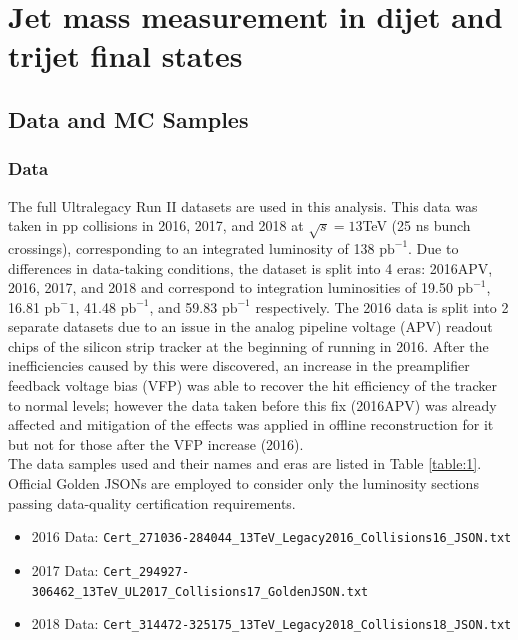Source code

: \chapter{Jet mass measurement in dijet and trijet final states}\label{chap:planner}
\section{Data and MC Samples}
\subsection{Data}\label{data}
The full Ultralegacy Run II datasets are used in this analysis. This data was taken in pp collisions in 2016, 2017, and 2018 at $\sqrt{s}=13$TeV (25 ns bunch crossings), corresponding to an integrated luminosity of 138 $\text{pb}^{-1}$. Due to differences in data-taking conditions, the dataset is split into 4 eras: 2016APV, 2016, 2017, and 2018 and correspond to integration luminosities of 19.50 $\text{pb}^{-1}$, 16.81 $\text{pb}^-1$, 41.48 $\text{pb}^{-1}$, and 59.83 $\text{pb}^{-1}$ respectively. The 2016 data is split into 2 separate datasets due to an issue in the analog pipeline voltage (APV) readout chips of the silicon strip tracker at the beginning of running in 2016. After the inefficiencies caused by this were discovered, an increase in the preamplifier feedback voltage bias (VFP) was able to recover the hit efficiency of the tracker to normal levels; however the data taken before this fix (2016APV) was already affected and mitigation of the effects was applied in offline reconstruction for it but not for those after the VFP increase (2016). \\
The data samples used and their names and eras are listed in Table \ref{table:1}. \\
Official Golden JSONs are employed to consider only the luminosity sections passing data-quality certification requirements.
\begin{itemize}
\item 2016 Data: \texttt{Cert\_271036-284044\_13TeV\_Legacy2016\_Collisions16\_JSON.txt}
\item 2017 Data: \texttt{Cert\_294927-306462\_13TeV\_UL2017\_Collisions17\_GoldenJSON.txt}
\item 2018 Data: \texttt{Cert\_314472-325175\_13TeV\_Legacy2018\_Collisions18\_JSON.txt}
\end{itemize}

*****

Could you repeat all of the entries exactly, without the pictures?

*Exercise response*.
Source code

: \chapter{Jet mass measurement in dijet and trijet final states}\label{chap:planner}
\section{Data and MC Samples}
\subsection{Data}\label{data}
The full Ultralegacy Run II datasets are used in this analysis. This data was taken in pp collisions in 2016, 2017, and 2018 at $\sqrt{s}=13$TeV (25 ns bunch crossings), corresponding to an integrated luminosity of 138 $\text{pb}^{-1}$. Due to differences in data-taking conditions, the dataset is split into 4 eras: 2016APV, 2016, 2017, and 2018 and correspond to integration luminosities of 19.50 $\text{pb}^{-1}$, 16.81 $\text{pb}^-1$, 41.48 $\text{pb}^{-1}$, and 59.83 $\text{pb}^{-1}$ respectively. The 2016 data is split into 2 separate datasets due to an issue in the analog pipeline voltage (APV) readout chips of the silicon strip tracker at the beginning of running in 2016. After the inefficiencies caused by this were discovered, an increase in the preamplifier feedback voltage bias (VFP) was able to recover the hit efficiency of the tracker to normal levels; however the data taken before this fix (2016APV) was already affected and mitigation of the effects was applied in offline reconstruction for it but not for those after the VFP increase (2016). \\
The data samples used and their names and eras are listed in Table \ref{table:1}. \\
Official Golden JSONs are employed to consider only the luminosity sections passing data-quality certification requirements.
\begin{itemize}
\item 2016 Data: \texttt{Cert\_271036-284044\_13TeV\_Legacy2016\_Collisions16\_JSON.txt}
\item 2017 Data: \texttt{Cert\_294927-306462\_13TeV\_UL2017\_Collisions17\_GoldenJSON.txt}
\item 2018 Data: \texttt{Cert\_314472-325175\_13TeV\_Legacy2018\_Collisions18\_JSON.txt}
\end{itemize}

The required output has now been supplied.